Much has been made of the fact that Al Gore suffered a presidential candidate's ultimate indignity: losing his home state to his rival. For good measure, Bush snapped up Arkansas, home state of the sitting Democratic president and Al Gore's boss. This was especially galling for the Gore campaign since Clinton-Gore won Arkansas in 1996 (over Bob Dole 54% to 37%), and carried Tennessee 48% to 46% (Perot got the other 6%). In 2000, Bush got 51% of the vote in each state, improving on Dole by 14 points in Arkansas and by 5 points in Tennessee.

Why this happened has a lot to do with the South's decades-long drift away from the Democratic Party, but a look at the voting patterns in these two states, where white Protestants dominate, also tells us a lot about how religion, and the allied issue of character, mattered in the election.

The religious right's potential to influence the vote had always gone unrealized in Arkansas, but this year the character issue seems to have been critical in rousing its members in that state, where the religious right represents 30% of the total electorate.

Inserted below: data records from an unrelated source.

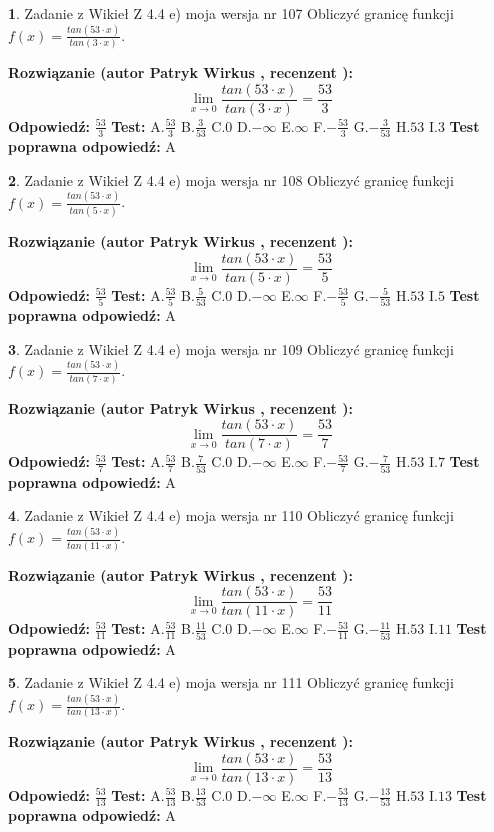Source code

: \documentclass[12pt, a4paper]{article}
\theoremstyle{definition} %
\newtheorem{zad}{}
\newcommand{\zadStart}[1]{\begin{zad}#1\newline}
\newcommand{\zadStop}{\end{zad}}
\newcommand{\rozwStart}[2]{\noindent \textbf{Rozwiązanie (autor #1 , recenzent #2): }\newline}
\newcommand{\rozwStop}{\newline}
\newcommand{\odpStart}{\noindent \textbf{Odpowiedź:}\newline}
\newcommand{\odpStop}{\newline}
\newcommand{\testStart}{\noindent \textbf{Test:}\newline}
\newcommand{\testStop}{\newline}
\newcommand{\kluczStart}{\noindent \textbf{Test poprawna odpowiedź:}\newline}
\newcommand{\kluczStop}{\newline}
\begin{document}
\zadStart{Zadanie z Wikieł Z 4.4 e) moja wersja nr 107}
Obliczyć granicę funkcji $f(x)=\frac{tan(53\cdot x)}{tan(3\cdot x)}$.
\zadStop
\rozwStart{Patryk Wirkus}{}
$$\lim\limits_{x\to 0}\frac{tan(53\cdot x)}{tan(3\cdot x)}=
\frac{53}{3}$$
\rozwStop
\odpStart
$\frac{53}{3}$
\odpStop
\testStart
A.$\frac{53}{3}$
B.$\frac{3}{53}$
C.$0$
D.$-\infty$
E.$\infty$
F.$-\frac{53}{3}$
G.$-\frac{3}{53}$
H.$53$
I.$3$
\testStop
\kluczStart
A
\kluczStop



\zadStart{Zadanie z Wikieł Z 4.4 e) moja wersja nr 108}
Obliczyć granicę funkcji $f(x)=\frac{tan(53\cdot x)}{tan(5\cdot x)}$.
\zadStop
\rozwStart{Patryk Wirkus}{}
$$\lim\limits_{x\to 0}\frac{tan(53\cdot x)}{tan(5\cdot x)}=
\frac{53}{5}$$
\rozwStop
\odpStart
$\frac{53}{5}$
\odpStop
\testStart
A.$\frac{53}{5}$
B.$\frac{5}{53}$
C.$0$
D.$-\infty$
E.$\infty$
F.$-\frac{53}{5}$
G.$-\frac{5}{53}$
H.$53$
I.$5$
\testStop
\kluczStart
A
\kluczStop



\zadStart{Zadanie z Wikieł Z 4.4 e) moja wersja nr 109}
Obliczyć granicę funkcji $f(x)=\frac{tan(53\cdot x)}{tan(7\cdot x)}$.
\zadStop
\rozwStart{Patryk Wirkus}{}
$$\lim\limits_{x\to 0}\frac{tan(53\cdot x)}{tan(7\cdot x)}=
\frac{53}{7}$$
\rozwStop
\odpStart
$\frac{53}{7}$
\odpStop
\testStart
A.$\frac{53}{7}$
B.$\frac{7}{53}$
C.$0$
D.$-\infty$
E.$\infty$
F.$-\frac{53}{7}$
G.$-\frac{7}{53}$
H.$53$
I.$7$
\testStop
\kluczStart
A
\kluczStop



\zadStart{Zadanie z Wikieł Z 4.4 e) moja wersja nr 110}
Obliczyć granicę funkcji $f(x)=\frac{tan(53\cdot x)}{tan(11\cdot x)}$.
\zadStop
\rozwStart{Patryk Wirkus}{}
$$\lim\limits_{x\to 0}\frac{tan(53\cdot x)}{tan(11\cdot x)}=
\frac{53}{11}$$
\rozwStop
\odpStart
$\frac{53}{11}$
\odpStop
\testStart
A.$\frac{53}{11}$
B.$\frac{11}{53}$
C.$0$
D.$-\infty$
E.$\infty$
F.$-\frac{53}{11}$
G.$-\frac{11}{53}$
H.$53$
I.$11$
\testStop
\kluczStart
A
\kluczStop



\zadStart{Zadanie z Wikieł Z 4.4 e) moja wersja nr 111}
Obliczyć granicę funkcji $f(x)=\frac{tan(53\cdot x)}{tan(13\cdot x)}$.
\zadStop
\rozwStart{Patryk Wirkus}{}
$$\lim\limits_{x\to 0}\frac{tan(53\cdot x)}{tan(13\cdot x)}=
\frac{53}{13}$$
\rozwStop
\odpStart
$\frac{53}{13}$
\odpStop
\testStart
A.$\frac{53}{13}$
B.$\frac{13}{53}$
C.$0$
D.$-\infty$
E.$\infty$
F.$-\frac{53}{13}$
G.$-\frac{13}{53}$
H.$53$
I.$13$
\testStop
\kluczStart
A
\kluczStop
\end{document}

Four years ago, this group supported favorite son Clinton 58% to 32, but this year they switched to Bush by 75% to 23%. This switch accounted for 13 of the 14 points the GOP gained from '96 to 2000.

Meanwhile, Gore also lost some support among black Protestants in Arkansas. Though the African-American turnout was about the same (10% of the total in 2000 and 9% in 1996), they voted 90% for Clinton and only 84% for Gore.

A similar though less dramatic pattern held in Tennessee. The religious right was about the same percentage of the electorate (27% in 2000, 26% in 1996), but it became more Republican, rising to 78% for Bush from 63% for Dole. This gain accounts for 4 of the 5 points Bush gained over the Republican vote in 1996.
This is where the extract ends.